Today our assignment (and yours) is to define the economic divide in our country in educational terms, (or vice versa), in order to turn (and paraphrase) former President George Bush’s question on ourselves: “Is our adults learning?” Because today we tend to equate advances in education with any and all things electronic. But it’s a dangerous assumption and a disservice to students, and adults, to conclude that “everyone is online” and that somehow handing a child an iPad magically evens the educational gap.
Everyone is not online. Millions of lower income and minority Americans are still offline completely, while others can afford only dial-up connections or wireless smartphones, Susan P. Crawford wrote in a 2011 New York Times commentary, “The New Digital Divide.”
The “haves” are highly wired. Studies found that 59 percent of American adults with incomes above $75,000 had a smartphone, and more than 90 percent of people at that income level had wired high-speed Internet access at home.

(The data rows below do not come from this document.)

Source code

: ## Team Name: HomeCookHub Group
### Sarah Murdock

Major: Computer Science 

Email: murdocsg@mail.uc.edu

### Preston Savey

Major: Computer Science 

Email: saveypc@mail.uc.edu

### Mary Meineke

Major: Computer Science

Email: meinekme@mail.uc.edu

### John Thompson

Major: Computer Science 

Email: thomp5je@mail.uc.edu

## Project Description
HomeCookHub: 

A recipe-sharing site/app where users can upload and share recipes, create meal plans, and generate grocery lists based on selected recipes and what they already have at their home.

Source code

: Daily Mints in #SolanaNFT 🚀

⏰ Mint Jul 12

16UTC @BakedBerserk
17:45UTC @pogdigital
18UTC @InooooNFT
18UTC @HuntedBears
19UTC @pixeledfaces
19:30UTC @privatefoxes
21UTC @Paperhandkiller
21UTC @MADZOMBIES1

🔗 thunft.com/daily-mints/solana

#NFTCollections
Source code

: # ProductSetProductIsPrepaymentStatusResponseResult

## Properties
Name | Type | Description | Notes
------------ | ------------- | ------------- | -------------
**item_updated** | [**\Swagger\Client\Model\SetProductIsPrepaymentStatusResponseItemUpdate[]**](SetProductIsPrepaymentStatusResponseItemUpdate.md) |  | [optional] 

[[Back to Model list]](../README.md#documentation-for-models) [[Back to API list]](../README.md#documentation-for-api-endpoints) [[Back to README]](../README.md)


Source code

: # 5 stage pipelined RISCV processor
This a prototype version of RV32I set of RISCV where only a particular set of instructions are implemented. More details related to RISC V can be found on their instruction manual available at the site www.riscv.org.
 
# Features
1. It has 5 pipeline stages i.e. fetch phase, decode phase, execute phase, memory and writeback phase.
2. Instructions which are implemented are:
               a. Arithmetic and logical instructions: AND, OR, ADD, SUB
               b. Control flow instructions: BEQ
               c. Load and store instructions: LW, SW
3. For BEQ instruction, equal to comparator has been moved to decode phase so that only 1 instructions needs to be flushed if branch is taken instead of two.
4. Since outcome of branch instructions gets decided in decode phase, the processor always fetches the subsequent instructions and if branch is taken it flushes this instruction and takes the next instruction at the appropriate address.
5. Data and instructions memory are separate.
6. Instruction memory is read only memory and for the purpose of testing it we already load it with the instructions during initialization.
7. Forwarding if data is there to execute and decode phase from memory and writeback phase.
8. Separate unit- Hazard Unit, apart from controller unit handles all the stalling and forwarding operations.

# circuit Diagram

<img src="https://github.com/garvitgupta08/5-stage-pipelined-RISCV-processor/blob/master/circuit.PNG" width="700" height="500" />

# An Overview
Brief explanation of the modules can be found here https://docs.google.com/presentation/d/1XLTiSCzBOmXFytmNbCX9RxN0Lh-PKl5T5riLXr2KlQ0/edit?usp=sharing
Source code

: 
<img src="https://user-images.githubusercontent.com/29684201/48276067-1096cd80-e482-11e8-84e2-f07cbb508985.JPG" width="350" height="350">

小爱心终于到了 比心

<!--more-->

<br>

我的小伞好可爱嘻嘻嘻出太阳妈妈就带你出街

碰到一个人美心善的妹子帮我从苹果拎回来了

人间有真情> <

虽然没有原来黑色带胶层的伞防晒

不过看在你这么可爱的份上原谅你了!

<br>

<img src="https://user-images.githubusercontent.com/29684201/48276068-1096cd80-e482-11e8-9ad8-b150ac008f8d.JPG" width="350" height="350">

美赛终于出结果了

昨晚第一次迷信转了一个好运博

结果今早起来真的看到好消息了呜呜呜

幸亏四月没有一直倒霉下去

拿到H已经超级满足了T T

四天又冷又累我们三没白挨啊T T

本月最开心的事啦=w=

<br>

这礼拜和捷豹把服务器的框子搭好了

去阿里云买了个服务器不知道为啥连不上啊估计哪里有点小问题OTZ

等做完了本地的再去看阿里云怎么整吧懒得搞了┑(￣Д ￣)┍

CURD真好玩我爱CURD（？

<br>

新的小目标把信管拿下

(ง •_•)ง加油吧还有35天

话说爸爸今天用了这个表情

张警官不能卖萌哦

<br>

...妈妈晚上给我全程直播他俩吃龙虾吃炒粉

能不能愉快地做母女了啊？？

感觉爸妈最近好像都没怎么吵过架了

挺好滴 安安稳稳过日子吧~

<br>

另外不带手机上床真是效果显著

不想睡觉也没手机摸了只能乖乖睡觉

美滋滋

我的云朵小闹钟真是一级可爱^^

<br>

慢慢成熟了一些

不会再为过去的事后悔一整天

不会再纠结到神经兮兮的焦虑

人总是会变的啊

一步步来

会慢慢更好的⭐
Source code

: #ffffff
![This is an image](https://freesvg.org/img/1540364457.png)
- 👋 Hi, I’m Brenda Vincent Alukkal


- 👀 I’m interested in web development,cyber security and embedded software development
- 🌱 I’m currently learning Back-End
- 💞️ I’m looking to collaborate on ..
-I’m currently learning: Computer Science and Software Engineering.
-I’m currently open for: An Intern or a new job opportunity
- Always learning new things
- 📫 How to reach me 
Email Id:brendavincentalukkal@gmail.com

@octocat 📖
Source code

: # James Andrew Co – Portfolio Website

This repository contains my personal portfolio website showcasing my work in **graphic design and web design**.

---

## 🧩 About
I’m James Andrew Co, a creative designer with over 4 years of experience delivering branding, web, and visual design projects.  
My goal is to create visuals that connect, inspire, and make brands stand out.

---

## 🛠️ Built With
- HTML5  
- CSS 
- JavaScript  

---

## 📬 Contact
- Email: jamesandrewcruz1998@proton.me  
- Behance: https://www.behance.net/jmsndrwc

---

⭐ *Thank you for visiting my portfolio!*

The “have nots” rely on over-burdened library computers for access — which is critical considering how many employers only accept online applications these day.
And while the “haves” are highly wired, it’s a safe bet their households are also full of books, and parents with education beyond high school.
So when it comes to education, we have to be careful not to throw out the baby with the bathwater just because we’ve convinced ourselves that “everyone is online.” One group that understands the digital divide is the Kiwanis Club and its national Dictionary Project (dictionaryproject.org) that puts paperback dictionaries in the hands of third graders. Herald writer Noah Haglund reported last week on the Silver Lake Kiwanis club’s participation in the project for the last seven years. The program reaches 17 elementary schools in the Everett School District as well as nine area private schools.
The dictionaries include the U.S. Constitution, biographies of the presidents, information about the Solar System and other essential knowledge. (As Linda Tyrrell, a literacy curriculum specialist for the Everett School District said: “Getting books into the hands of students is always a good thing.”)
Among the advantages of a paper dictionary over an online one is the simple ability to randomly flip through the pages and find a word that one might not ever otherwise stumble upon.
And there’s this compelling testimony from Beth of Gray Court, S.C., who wrote to Dictionary Project organizers:
“Thank you for the dictionary. I love it! It’s cool. I can use it wherever I want at home. It doesn’t slow me down like a computer…” (Emphasis ours.)
Mixing the best of old and new school practices offers the best way to level the educational field.